Wenn jemand über so viele Jahre psychisch so instabil und unter Druck steht, dann sollte das sicher nicht völlig straf- bzw. konsequenzfrei bleiben, aber zumindest sollte es beim Urteil berücksichtigt werden.

Der Typ ist einfach 'n armer Kerl, der wenig Selbstbeherrschung hat und von anderen immer und immer wieder zu deren Belustigung provoziert wird. Und da ist es einfach nicht gerecht, wenn das Opfer der Einzige ist, der bestraft wird ohne Rücksicht auf seine Lebenssituation.


----------



## Frankensoldat (21. Oktober 2021)

Neawoulf schrieb:


> Wenn jemand über so viele Jahre psychisch so instabil und unter Druck steht, dann sollte das sicher nicht völlig straf- bzw. konsequenzfrei bleiben, aber zumindest sollte es beim Urteil berücksichtigt werden.
> 
> Der Typ ist einfach 'n armer Kerl, der wenig Selbstbeherrschung hat und von anderen immer und immer wieder zu deren Belustigung provoziert wird. Und da ist es einfach nicht gerecht, wenn das Opfer der Einzige ist, der bestraft wird ohne Rücksicht auf seine Lebenssituation.

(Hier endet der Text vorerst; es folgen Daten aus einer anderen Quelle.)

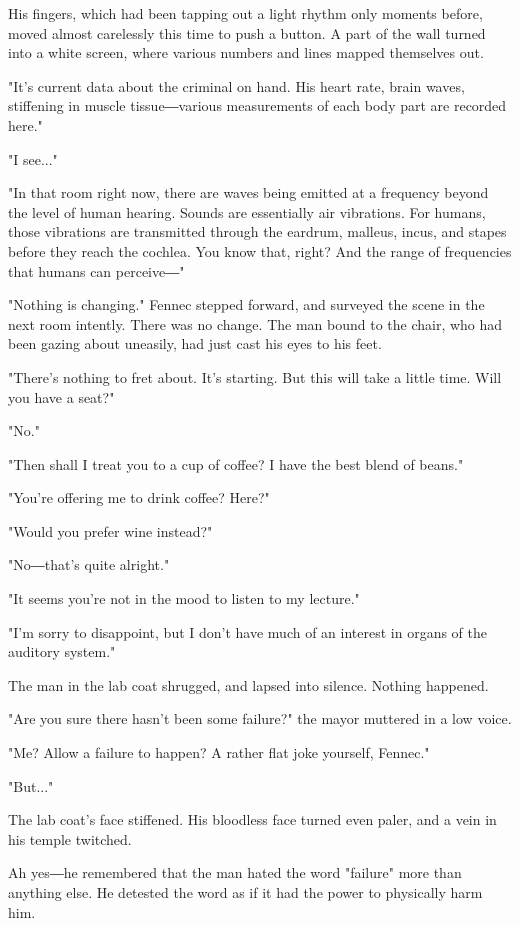 His fingers, which had been tapping out a light rhythm only moments
before, moved almost carelessly this time to push a button. A part of
the wall turned into a white screen, where various numbers and lines
mapped themselves out.

"It's current data about the criminal on hand. His heart rate, brain
waves, stiffening in muscle tissue―various measurements of each body
part are recorded here."

"I see..."

"In that room right now, there are waves being emitted at a frequency
beyond the level of human hearing. Sounds are essentially air
vibrations. For humans, those vibrations are transmitted through the
eardrum, malleus, incus, and stapes before they reach the cochlea. You
know that, right? And the range of frequencies that humans can
perceive―"

"Nothing is changing." Fennec stepped forward, and surveyed the scene in
the next room intently. There was no change. The man bound to the chair,
who had been gazing about uneasily, had just cast his eyes to his feet.

"There's nothing to fret about. It's starting. But this will take a
little time. Will you have a seat?"

"No."

"Then shall I treat you to a cup of coffee? I have the best blend of
beans."

"You're offering me to drink coffee? Here?"

"Would you prefer wine instead?"

"No―that's quite alright."

"It seems you're not in the mood to listen to my lecture."

"I'm sorry to disappoint, but I don't have much of an interest in organs
of the auditory system."

The man in the lab coat shrugged, and lapsed into silence. Nothing
happened.

"Are you sure there hasn't been some failure?" the mayor muttered in a
low voice.

"Me? Allow a failure to happen? A rather flat joke yourself, Fennec."

"But..."

The lab coat's face stiffened. His bloodless face turned even paler, and
a vein in his temple twitched.

Ah yes―he remembered that the man hated the word "failure" more than
anything else. He detested the word as if it had the power to physically
harm him.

Er provoziert. Und das die ganze Zeit. Er legt es regelrecht darauf an. Auf jede Aktion folgt eine Reaktion...


----------



## GTAEXTREMFAN (21. Oktober 2021)

Frankensoldat schrieb:


> Er provoziert. Und das die ganze Zeit. Er legt es regelrecht darauf an. Auf jede Aktion folgt eine Reaktion...


Genau ! Und weil er das seit 2014 NICHT begreift, kommt ja die Vermutung auf, dass im Hintergrund möglicherweise eine psychische Aufälligeit / Erkrankung steht.


----------



## Frankensoldat (21. Oktober 2021)

GTAEXTREMFAN schrieb:


> Genau ! Und weil er das seit 2014 NICHT begreift, kommt ja die Vermutung auf, dass im Hintergrund möglicherweise eine psychische Aufälligeit / Erkrankung steht.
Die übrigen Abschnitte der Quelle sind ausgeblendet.